To run locally you will need to install Nextflow and singularity-ce or docker on your computer (see links above for details) or you can use an interactive session on an hpc. The command will be run as seen below:
nextflow run ./main.nf \
-profile singularity,local \
--input <RUN_PATH>/samplesheet.csv \
--outdir <OUTDIR> \
--runpath <RUN_PATH> \
--e <EXPERIMENT_TYPE> \
--p <PRIMER_SCHEMA> (optional) \
--custom_primers <CUSTOM_PRIMERS> <FILE_PATH>/custom_primer.fasta (optional) \
--subsample_reads <READ_COUNT> (optional)\
--reformat_tables true (optional) \
--read_qc false (optional) \
To run in a high computing cluster you will need to add sge or slurm to the profile and provide a queue name for the queue that you would like jobs to be submitting to:
nextflow run ./main.nf \
-profile singularity,sge \
--input <RUN_PATH>/samplesheet.csv \
--outdir <RUN_PATH> \
--runpath <RUN_PATH> \
--e <EXPERIMENT_TYPE> \
--p <PRIMER_SCHEMA> (optional) \
--custom_primers <CUSTOM_PRIMERS> <FILE_PATH>/custom_primer.fasta (optional) \
--process_q <QUEUE_NAME> \
--reformat_tables true (optional) \
--email <EMAIL_ADDRESS> (optional) \
--read_qc false (optional)
For running MIRA-NF in AWS, example parameter json files for all data types can be found under ../samples/examples.
For in house testing:
qsub MIRA_nextflow.sh \
-d <FILE_PATH_TO_MIRA-NF_DIR> \
-f singularity,sge \
-i <RUN_PATH>/samplesheet.csv \
-o <OUTDIR> \
-r <RUN_PATH> \
-e <EXPERIMENT_TYPE> \
-p <PRIMER_SCHEMA> \ (optional)
-g <FILE_PATH>/custom_primer.fasta \ (optional)
-q <QUEUE_NAME> \
-a <REFORMAT_TABLES> \ (optional)
-c <SUBSAMPLED_READ_COUNTS> \ (optional)
-b <OTHER_IRMA_MODULE> (optional)
-m <EMAIL_ADDRESS> \ (optional)
-k <READ_QC> \ (optional)
Warning
Please provide pipeline parameters via the NF or Nextflow -params-file
option.

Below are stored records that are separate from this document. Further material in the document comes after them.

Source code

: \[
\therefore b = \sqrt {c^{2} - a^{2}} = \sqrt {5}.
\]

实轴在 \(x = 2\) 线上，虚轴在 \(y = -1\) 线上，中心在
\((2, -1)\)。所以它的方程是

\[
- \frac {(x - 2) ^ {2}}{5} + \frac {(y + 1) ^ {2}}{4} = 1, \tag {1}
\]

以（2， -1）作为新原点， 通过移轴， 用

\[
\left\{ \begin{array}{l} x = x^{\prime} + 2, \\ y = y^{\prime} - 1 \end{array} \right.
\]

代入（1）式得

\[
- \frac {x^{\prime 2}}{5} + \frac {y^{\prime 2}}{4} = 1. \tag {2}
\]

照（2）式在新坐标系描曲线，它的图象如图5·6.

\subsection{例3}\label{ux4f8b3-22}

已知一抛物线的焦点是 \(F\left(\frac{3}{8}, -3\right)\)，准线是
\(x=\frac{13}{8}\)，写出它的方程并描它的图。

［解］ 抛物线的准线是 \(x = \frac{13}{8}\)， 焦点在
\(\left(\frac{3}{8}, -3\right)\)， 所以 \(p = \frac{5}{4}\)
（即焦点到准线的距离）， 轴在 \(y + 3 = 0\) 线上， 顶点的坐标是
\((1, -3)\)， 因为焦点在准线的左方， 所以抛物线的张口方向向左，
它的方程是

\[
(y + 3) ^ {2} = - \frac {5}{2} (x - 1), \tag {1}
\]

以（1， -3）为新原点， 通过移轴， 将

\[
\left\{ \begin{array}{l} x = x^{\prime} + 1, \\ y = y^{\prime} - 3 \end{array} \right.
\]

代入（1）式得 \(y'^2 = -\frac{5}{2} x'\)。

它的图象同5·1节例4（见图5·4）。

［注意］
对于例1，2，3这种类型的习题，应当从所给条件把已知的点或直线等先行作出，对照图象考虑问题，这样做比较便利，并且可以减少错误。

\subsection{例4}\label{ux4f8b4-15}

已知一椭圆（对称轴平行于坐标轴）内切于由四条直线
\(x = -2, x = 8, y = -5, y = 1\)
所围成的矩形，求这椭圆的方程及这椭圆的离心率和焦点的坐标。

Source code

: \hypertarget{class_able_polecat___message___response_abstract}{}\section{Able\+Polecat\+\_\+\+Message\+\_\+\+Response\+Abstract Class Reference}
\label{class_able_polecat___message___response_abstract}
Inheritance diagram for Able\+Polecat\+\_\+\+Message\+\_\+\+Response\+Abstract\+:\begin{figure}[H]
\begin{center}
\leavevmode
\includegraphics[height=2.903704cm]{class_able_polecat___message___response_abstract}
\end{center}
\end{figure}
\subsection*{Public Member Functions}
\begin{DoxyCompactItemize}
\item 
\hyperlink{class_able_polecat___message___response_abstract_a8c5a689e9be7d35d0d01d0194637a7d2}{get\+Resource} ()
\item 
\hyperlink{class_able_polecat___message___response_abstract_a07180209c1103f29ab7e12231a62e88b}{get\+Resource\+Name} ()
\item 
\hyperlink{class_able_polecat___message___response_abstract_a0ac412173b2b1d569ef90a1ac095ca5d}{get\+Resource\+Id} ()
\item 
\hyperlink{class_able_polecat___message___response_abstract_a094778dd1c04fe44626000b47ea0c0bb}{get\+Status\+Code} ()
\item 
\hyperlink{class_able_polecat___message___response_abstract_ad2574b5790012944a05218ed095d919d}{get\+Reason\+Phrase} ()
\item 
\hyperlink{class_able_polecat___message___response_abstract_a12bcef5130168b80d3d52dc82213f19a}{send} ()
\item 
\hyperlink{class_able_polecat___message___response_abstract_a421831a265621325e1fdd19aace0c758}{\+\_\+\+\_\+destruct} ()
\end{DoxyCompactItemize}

Custom config files including those provided by the -c
Nextflow option can be used to provide any configuration except for parameters;
see docs.
mira-nf/mira is developed and maintained by Ben Rambo-Martin, Kristine Lacek, Reina Chau, and Amanda Sullivan.
An extensive list of references for the tools used by the pipeline can be found in the CITATIONS.md
file.
This pipeline uses code and infrastructure developed and maintained by the nf-core community, reused here under the MIT license.
The nf-core framework for community-curated bioinformatics pipelines.
Philip Ewels, Alexander Peltzer, Sven Fillinger, Harshil Patel, Johannes Alneberg, Andreas Wilm, Maxime Ulysse Garcia, Paolo Di Tommaso & Sven Nahnsen.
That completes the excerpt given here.